As telas (sejam quais forem) nos quartos têm um impacto especificamente desfavorável. Elas aumentam o tempo de uso (em particular tomando o lugar do sono) e favorecem o acesso a conteúdos inadequados. O quarto deveria ser um santuário, livre de qualquer presença digital. E para responder a uma objeção frequentemente apresentada: existem relógios despertadores de qualidade e baratos. Logo, o smartphone não se faz necessário (eles podem muito bem passar a noite dentro de uma gaveta na sala de estar). Seja sob a forma de videoclipes, séries ou videogames, os conteúdos de caráter violento, sexual, tabagista, alcoólico, ..., têm profundo efeito sobre a maneira como as crianças e adolescentes percebem o mundo. No mínimo, é importante respeitar as indicações etárias (uma tolerância quase surrealista reside na impressionante permissividade de certos sistemas de classificação das programações da rede televisiva do brasileiro).

Mas há solução: os aplicativos permitem, em quase todos os suportes digitais, bloquear o acesso a conteúdos inadequados. Obviamente, existem exposições incontroláveis por intermédio do smartphone dos amigos. É essencial falar sobre o assunto com as crianças e adolescentes. Não é uma solução final mas, infelizmente, é uma opção enquanto o poder público não ousa regular com seriedade o acesso de menores de idade aos conteúdos hiper-violentos, pornográficos e racistas ... Os conteúdos “estimulantes”, em especial, esgotam de forma duradoura as capacidades cognitivas da criança. De manhã, deixar ela sonhar, se entediar e tomar o café da manhã num ambiente sereno é saudável. Acredite! O reflexo poderá ser percebido no rendimento escolar. Também, as telas “noturnas” afetam intensamente a duração (deita-se mais tarde) e a qualidade (dorme-se mal) do sono. Os conteúdos “estimulantes” são, também, muito prejudiciais. Desligar tudo ao menos 1h30 antes da hora de ir para a cama é o indicado.

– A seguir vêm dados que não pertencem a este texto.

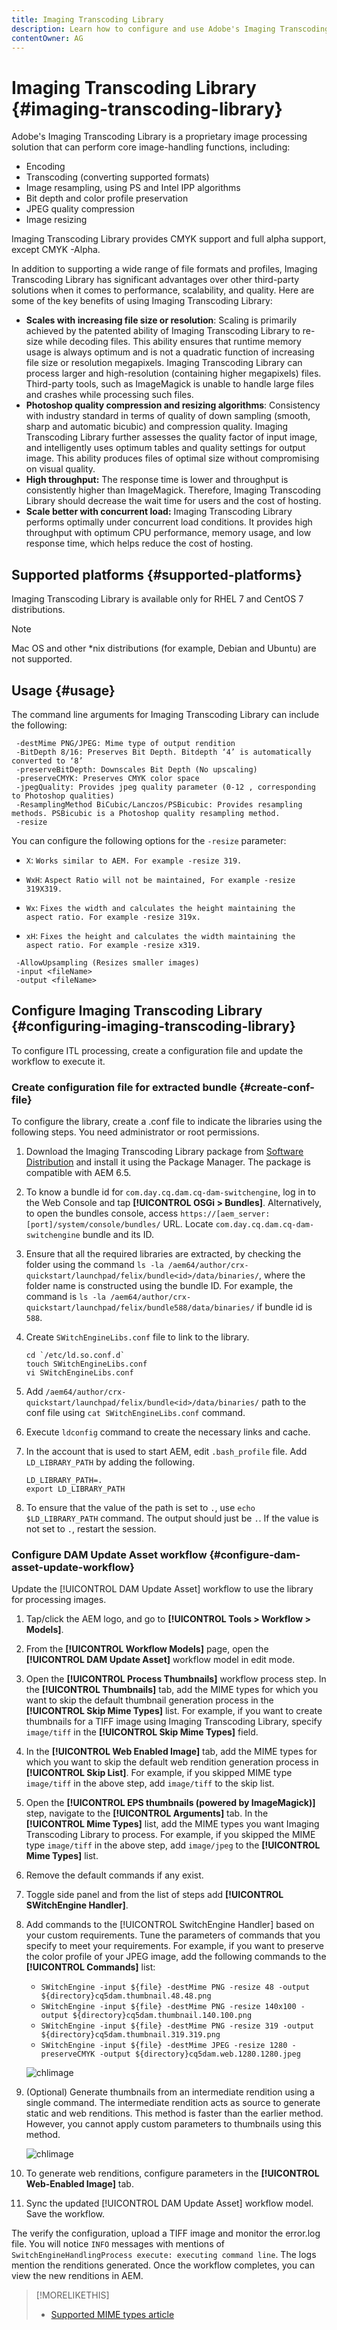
```yaml
---
title: Imaging Transcoding Library
description: Learn how to configure and use Adobe's Imaging Transcoding Library, an image processing solution that can perform core image-handling functions, including encoding, transcoding, image resampling, and image resizing.
contentOwner: AG
---
```


# Imaging Transcoding Library {#imaging-transcoding-library}

Adobe's Imaging Transcoding Library is a proprietary image processing solution that can perform core image-handling functions, including:

* Encoding
* Transcoding (converting supported formats)
* Image resampling, using PS and Intel IPP algorithms
* Bit depth and color profile preservation
* JPEG quality compression
* Image resizing

Imaging Transcoding Library provides CMYK support and full alpha support, except CMYK -Alpha.

In addition to supporting a wide range of file formats and profiles, Imaging Transcoding Library has significant advantages over other third-party solutions when it comes to performance, scalability, and quality. Here are some of the key benefits of using Imaging Transcoding Library:

* **Scales with increasing file size or resolution**: Scaling is primarily achieved by the patented ability of Imaging Transcoding Library to re-size while decoding files. This ability ensures that runtime memory usage is always optimum and is not a quadratic function of increasing file size or resolution megapixels. Imaging Transcoding Library can process larger and high-resolution (containing higher megapixels) files. Third-party tools, such as ImageMagick is unable to handle large files and crashes while processing such files.
* **Photoshop quality compression and resizing algorithms**: Consistency with industry standard in terms of quality of down sampling (smooth, sharp and automatic bicubic) and compression quality. Imaging Transcoding Library further assesses the quality factor of input image, and intelligently uses optimum tables and quality settings for output image. This ability produces files of optimal size without compromising on visual quality.
* **High throughput:** The response time is lower and throughput is consistently higher than ImageMagick. Therefore, Imaging Transcoding Library should decrease the wait time for users and the cost of hosting.
* **Scale better with concurrent load:** Imaging Transcoding Library performs optimally under concurrent load conditions. It provides high throughput with optimum CPU performance, memory usage, and low response time, which helps reduce the cost of hosting.

## Supported platforms {#supported-platforms}

Imaging Transcoding Library is available only for RHEL 7 and CentOS 7 distributions.

>[!NOTE]
>
>Mac OS and other *nix distributions (for example, Debian and Ubuntu) are not supported.

## Usage {#usage}

The command line arguments for Imaging Transcoding Library can include the following:

```shell
 -destMime PNG/JPEG: Mime type of output rendition
 -BitDepth 8/16: Preserves Bit Depth. Bitdepth ‘4’ is automatically converted to ‘8’
 -preserveBitDepth: Downscales Bit Depth (No upscaling)
 -preserveCMYK: Preserves CMYK color space
 -jpegQuality: Provides jpeg quality parameter (0-12 , corresponding to Photoshop qualities)
 -ResamplingMethod BiCubic/Lanczos/PSBicubic: Provides resampling methods. PSBicubic is a Photoshop quality resampling method.
 -resize
```

You can configure the following options for the `-resize` parameter:

* `X`: `Works similar to AEM. For example -resize 319.`

* `WxH`: `Aspect Ratio will not be maintained, For example -resize 319X319.`

* `Wx`: `Fixes the width and calculates the height maintaining the aspect ratio. For example -resize 319x.`

* `xH`: `Fixes the height and calculates the width maintaining the aspect ratio. For example -resize x319.`

```shell
 -AllowUpsampling (Resizes smaller images)
 -input <fileName>
 -output <fileName>
```

## Configure Imaging Transcoding Library {#configuring-imaging-transcoding-library}

To configure ITL processing, create a configuration file and update the workflow to execute it.

### Create configuration file for extracted bundle {#create-conf-file}

To configure the library, create a .conf file to indicate the libraries using the following steps. You need administrator or root permissions.

1. Download the Imaging Transcoding Library package from [Software Distribution](https://experience.adobe.com/#/downloads/content/software-distribution/en/aem.html?package=/content/software-distribution/en/details.html/content/dam/aem/public/adobe/packages/aem630/product/assets/aem-assets-imaging-transcoding-library-pkg) and install it using the Package Manager. The package is compatible with AEM 6.5.

1. To know a bundle id for `com.day.cq.dam.cq-dam-switchengine`, log in to the Web Console and tap **[!UICONTROL OSGi > Bundles]**. Alternatively, to open the bundles console, access `https://[aem_server:[port]/system/console/bundles/` URL. Locate `com.day.cq.dam.cq-dam-switchengine` bundle and its ID.

1. Ensure that all the required libraries are extracted, by checking the folder using the command `ls -la /aem64/author/crx-quickstart/launchpad/felix/bundle<id>/data/binaries/`, where the folder name is constructed using the bundle ID. For example, the command is `ls -la /aem64/author/crx-quickstart/launchpad/felix/bundle588/data/binaries/` if bundle id is `588`.

1. Create `SWitchEngineLibs.conf` file to link to the library.

    ```shell
    cd `/etc/ld.so.conf.d`
    touch SWitchEngineLibs.conf
    vi SWitchEngineLibs.conf
    ```

1. Add `/aem64/author/crx-quickstart/launchpad/felix/bundle<id>/data/binaries/` path to the conf file using `cat SWitchEngineLibs.conf` command.

1. Execute `ldconfig` command to create the necessary links and cache.

1. In the account that is used to start AEM, edit `.bash_profile` file. Add `LD_LIBRARY_PATH` by adding the following.

   ```shell
   LD_LIBRARY_PATH=.
   export LD_LIBRARY_PATH
   ```

1. To ensure that the value of the path is set to `.`, use `echo $LD_LIBRARY_PATH` command. The output should just be `.`. If the value is not set to `.`, restart the session.

### Configure DAM Update Asset workflow {#configure-dam-asset-update-workflow}

Update the [!UICONTROL DAM Update Asset] workflow to use the library for processing images.

1. Tap/click the AEM logo, and go to **[!UICONTROL Tools > Workflow > Models]**.

1. From the **[!UICONTROL Workflow Models]** page, open the **[!UICONTROL DAM Update Asset]** workflow model in edit mode.

1. Open the **[!UICONTROL Process Thumbnails]** workflow process step. In the **[!UICONTROL Thumbnails]** tab, add the MIME types for which you want to skip the default thumbnail generation process in the **[!UICONTROL Skip Mime Types]** list.
For example, if you want to create thumbnails for a TIFF image using Imaging Transcoding Library, specify `image/tiff` in the **[!UICONTROL Skip Mime Types]** field.

1. In the **[!UICONTROL Web Enabled Image]** tab, add the MIME types for which you want to skip the default web rendition generation process in **[!UICONTROL Skip List]**. For example, if you skipped MIME type `image/tiff` in the above step, add `image/tiff` to the skip list.

1. Open the **[!UICONTROL EPS thumbnails (powered by ImageMagick)]** step, navigate to the **[!UICONTROL Arguments]** tab. In the **[!UICONTROL Mime Types]** list, add the MIME types you want Imaging Transcoding Library to process. For example, if you skipped the MIME type `image/tiff` in the above step, add `image/jpeg` to the **[!UICONTROL Mime Types]** list.

1. Remove the default commands if any exist.

1. Toggle side panel and from the list of steps add **[!UICONTROL SWitchEngine Handler]**.

1. Add commands to the [!UICONTROL SwitchEngine Handler] based on your custom requirements. Tune the parameters of commands that you specify to meet your requirements. For example, if you want to preserve the color profile of your JPEG image, add the following commands to the **[!UICONTROL Commands]** list:

    * `SWitchEngine -input ${file} -destMime PNG -resize 48 -output ${directory}cq5dam.thumbnail.48.48.png`
    * `SWitchEngine -input ${file} -destMime PNG -resize 140x100 -output ${directory}cq5dam.thumbnail.140.100.png`
    * `SWitchEngine -input ${file} -destMime PNG -resize 319 -output ${directory}cq5dam.thumbnail.319.319.png`
    * `SWitchEngine -input ${file} -destMime JPEG -resize 1280 -preserveCMYK -output ${directory}cq5dam.web.1280.1280.jpeg`

   ![chlimage](assets/chlimage_1-199.png)

1. (Optional) Generate thumbnails from an intermediate rendition using a single command. The intermediate rendition acts as source to generate static and web renditions. This method is faster than the earlier method. However, you cannot apply custom parameters to thumbnails using this method.

   ![chlimage](assets/chlimage_1-200.png)

1. To generate web renditions, configure parameters in the **[!UICONTROL Web-Enabled Image]** tab.

1. Sync the updated [!UICONTROL DAM Update Asset] workflow model. Save the workflow.

The verify the configuration, upload a TIFF image and monitor the error.log file. You will notice `INFO` messages with mentions of `SwitchEngineHandlingProcess execute: executing command line`. The logs mention the renditions generated. Once the workflow completes, you can view the new renditions in AEM.

>[!MORELIKETHIS]
>
>* [Supported MIME types article](assets-formats.md#supported-image-transcoding-library)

Um ponto de extrema importância. As telas devem ficar fora do alcance durante as refeições, os deveres e as conversas familiares. Quanto mais um cérebro em desenvolvimento é submetido a multitarefas, mais ele se torna permeável à distração. Além disso, quanto mais coisas ele faz ao mesmo tempo, pior é seu desempenho e pior é seu nível de aprendizado e memorização. O cérebro não foi arquitetado para as práticas da nova modernidade digital. Menos telas significa mais vida! Estas regras, sem dúvida restritivas, nada têm de extravagantes. Elas são incrivelmente eficazes! Quanto às horas reconquistadas da hegemonia das telas, é preciso devolvê-las à vida. Isso não é simples nem imediato, pois é toda a ecologia familiar que precisa se reorganizar. Mas se houver vontade, a galera se adapta, e o tempo “vazio”, enfim, pode se rechear de novas atividades: falar, trocar ideias, dormir, praticar esporte, tocar um instrumento musical, desenhar, pintar, esculpir, dançar, cantar, fazer cursos de teatro e, obviamente e muito importante, ler. E se o livro parecer realmente inóspito, muito simples, é só alçar mão das histórias em quadrinhos. Muitas delas são repletas de de uma riqueza criativa e linguística de causar surpresa. Enfim, se tudo isso parece um tanto difícil, jamais esquecer de uma coisa: no futuro, muitos agradecerão por ter oferecido à sua existência a fertilidade libertadora do esporte, do pensamento e da cultura, no lugar da esterilidade perniciosa das telas.